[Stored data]
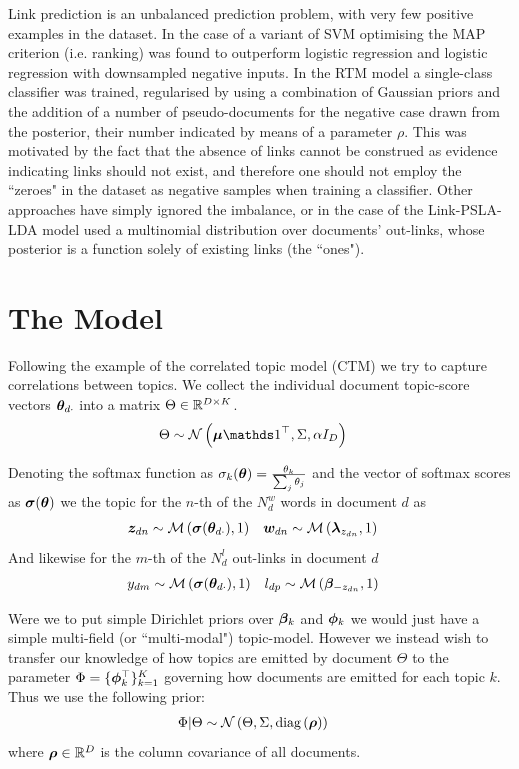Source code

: Link prediction is an unbalanced prediction problem, with very few positive examples in the dataset. In the case of \cite{Bethard2010} a variant of SVM optimising the MAP criterion\cite{Yue2007} (i.e. ranking) was found to outperform logistic regression and logistic regression with downsampled negative inputs. In the RTM model\cite{Chang2009a}\cite{Chang2010a} a single-class classifier was trained, regularised by using a combination of Gaussian priors and the addition of a number of pseudo-documents for the negative case drawn from the posterior, their number indicated by means of a parameter $\rho$. This was motivated by the fact that the absence of links cannot be construed as evidence indicating links should not exist, and therefore one should not employ the ``zeroes" in the dataset as negative samples when training a classifier. Other approaches have simply ignored the imbalance, or in the case of the Link-PSLA-LDA model\cite{Nallapati2008}\cite{Nallapati2008a} used a multinomial distribution over documents' out-links, whose posterior is a function solely of existing links (the ``ones").


\section{The Model}
Following the example of the correlated topic model (CTM)\cite{Blei2006} we try to capture correlations between topics. We collect the individual document topic-score vectors ${ \bm \theta_{d\cdot} }$ into a matrix $\Theta \in { \mathbb{R}^{D \times K} }$. 
\begin{align}
\Theta &\sim \mnor{\vv{\mu}\one\T}{\Sigma}{\alpha I_D}
\end{align}

Denoting the softmax function as $\sigma_k(\bm \theta) = \frac{\theta_k}{\sum_j \theta_j}$ and the vector of softmax scores as $\bm \sigma(\bm \theta)$ we 
the topic for the $n$-th of the $N^w_d$ words in document $d$ as
\begin{align}
{  \bm z _{dn} } & \sim \mathcal{M} \left( {\bm \sigma({ \bm \theta_{d\cdot} })},{1} \right) &
{ \bm w_{dn} } & \sim \mathcal{M} \left( {\bm \lambda_{z_{dn}}},{1} \right)
\end{align}
And likewise for the $m$-th of the $N^l_d$ out-links in document $d$
\begin{align}
y_{dm} & \sim \mathcal{M} \left( {\bm \sigma({ \bm \theta_{d\cdot} })},{1} \right) &
l_{dp} & \sim \mathcal{M} \left( {\bm \beta_{- z_{dn}}},{1} \right)
\end{align}

Were we to put simple Dirichlet priors over $\bm \beta_k$ and $\bm \phi_k$ we would just have a simple multi-field (or ``multi-modal") topic-model\cite{Salomatin2009}. However we instead wish to transfer our knowledge of how topics are emitted by document $\Theta$ to the parameter $\Phi = \{ \bm \phi_k^\top \}_{k=1}^K$ governing how documents are emitted for each topic $k$. Thus we use the following prior:
\begin{align}
\Phi|\Theta & \sim \mathcal{N} \left(\Theta, \Sigma, \text{diag} \left( {\bm \rho} \right)\right)
\end{align}
where $\bm \rho \in { \mathbb{R}^{D} }$ is the column covariance of all documents.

# Exercise aim:
If a line in the records above contains "mathcal", copy that line.

# Response to the exercise:
{  \bm z _{dn} } & \sim \mathcal{M} \left( {\bm \sigma({ \bm \theta_{d\cdot} })},{1} \right) &
{ \bm w_{dn} } & \sim \mathcal{M} \left( {\bm \lambda_{z_{dn}}},{1} \right)
y_{dm} & \sim \mathcal{M} \left( {\bm \sigma({ \bm \theta_{d\cdot} })},{1} \right) &
l_{dp} & \sim \mathcal{M} \left( {\bm \beta_{- z_{dn}}},{1} \right)
\Phi|\Theta & \sim \mathcal{N} \left(\Theta, \Sigma, \text{diag} \left( {\bm \rho} \right)\right)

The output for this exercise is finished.